### [Directions]
Count the lines below containing "Terminal"; state the number only.

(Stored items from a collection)

-------

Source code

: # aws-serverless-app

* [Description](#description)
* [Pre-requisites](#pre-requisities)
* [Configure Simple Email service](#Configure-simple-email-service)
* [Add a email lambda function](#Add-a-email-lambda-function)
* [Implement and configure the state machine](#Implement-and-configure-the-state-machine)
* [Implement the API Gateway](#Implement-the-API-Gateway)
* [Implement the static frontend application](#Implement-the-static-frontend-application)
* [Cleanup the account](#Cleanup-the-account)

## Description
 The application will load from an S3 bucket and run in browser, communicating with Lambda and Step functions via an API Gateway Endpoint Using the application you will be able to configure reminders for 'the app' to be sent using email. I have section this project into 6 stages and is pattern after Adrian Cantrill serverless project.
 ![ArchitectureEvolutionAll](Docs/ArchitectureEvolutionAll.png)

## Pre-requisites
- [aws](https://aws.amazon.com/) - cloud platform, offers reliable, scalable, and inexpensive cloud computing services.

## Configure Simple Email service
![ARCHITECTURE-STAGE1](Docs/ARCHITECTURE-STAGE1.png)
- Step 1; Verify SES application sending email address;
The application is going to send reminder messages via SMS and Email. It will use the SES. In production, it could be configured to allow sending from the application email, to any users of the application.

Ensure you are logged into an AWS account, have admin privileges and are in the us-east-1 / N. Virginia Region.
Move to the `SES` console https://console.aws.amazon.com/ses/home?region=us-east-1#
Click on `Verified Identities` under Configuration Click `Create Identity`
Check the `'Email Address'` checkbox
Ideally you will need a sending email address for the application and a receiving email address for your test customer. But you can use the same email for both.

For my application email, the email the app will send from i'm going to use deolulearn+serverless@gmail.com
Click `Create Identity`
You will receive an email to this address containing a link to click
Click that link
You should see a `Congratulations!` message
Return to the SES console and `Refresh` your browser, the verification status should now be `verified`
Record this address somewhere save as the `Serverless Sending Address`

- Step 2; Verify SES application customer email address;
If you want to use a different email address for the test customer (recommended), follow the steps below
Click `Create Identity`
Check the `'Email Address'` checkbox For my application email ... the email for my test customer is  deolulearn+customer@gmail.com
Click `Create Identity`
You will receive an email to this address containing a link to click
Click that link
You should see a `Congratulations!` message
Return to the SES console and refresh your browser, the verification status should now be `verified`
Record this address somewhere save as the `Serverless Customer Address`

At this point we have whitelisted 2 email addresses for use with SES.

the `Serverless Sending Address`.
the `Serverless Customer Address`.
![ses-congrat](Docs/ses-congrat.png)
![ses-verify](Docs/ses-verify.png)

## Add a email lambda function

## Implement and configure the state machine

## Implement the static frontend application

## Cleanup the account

-------

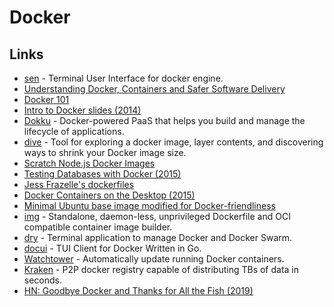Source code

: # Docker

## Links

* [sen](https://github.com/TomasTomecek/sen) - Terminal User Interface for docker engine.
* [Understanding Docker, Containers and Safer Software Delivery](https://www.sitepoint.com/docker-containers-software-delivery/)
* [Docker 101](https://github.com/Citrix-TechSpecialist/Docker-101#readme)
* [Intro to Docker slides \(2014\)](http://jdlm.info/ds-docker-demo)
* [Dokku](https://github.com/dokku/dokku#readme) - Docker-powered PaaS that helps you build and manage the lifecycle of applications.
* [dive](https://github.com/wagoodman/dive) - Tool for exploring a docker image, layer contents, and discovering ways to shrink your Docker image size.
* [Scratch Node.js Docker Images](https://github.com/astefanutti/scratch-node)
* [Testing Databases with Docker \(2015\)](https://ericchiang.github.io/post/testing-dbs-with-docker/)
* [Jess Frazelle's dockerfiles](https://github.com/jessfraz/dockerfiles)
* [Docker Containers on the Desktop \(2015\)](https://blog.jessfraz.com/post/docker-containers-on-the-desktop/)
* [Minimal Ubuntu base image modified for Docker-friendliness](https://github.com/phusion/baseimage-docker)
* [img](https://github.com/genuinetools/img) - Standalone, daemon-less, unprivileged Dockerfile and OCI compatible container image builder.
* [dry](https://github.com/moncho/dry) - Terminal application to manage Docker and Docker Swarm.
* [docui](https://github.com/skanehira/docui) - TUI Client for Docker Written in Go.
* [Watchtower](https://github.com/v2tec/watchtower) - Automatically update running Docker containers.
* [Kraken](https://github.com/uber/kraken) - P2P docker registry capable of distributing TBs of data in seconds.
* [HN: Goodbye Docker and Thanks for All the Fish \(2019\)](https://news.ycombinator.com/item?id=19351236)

-------

### [Solution for this exercise]
2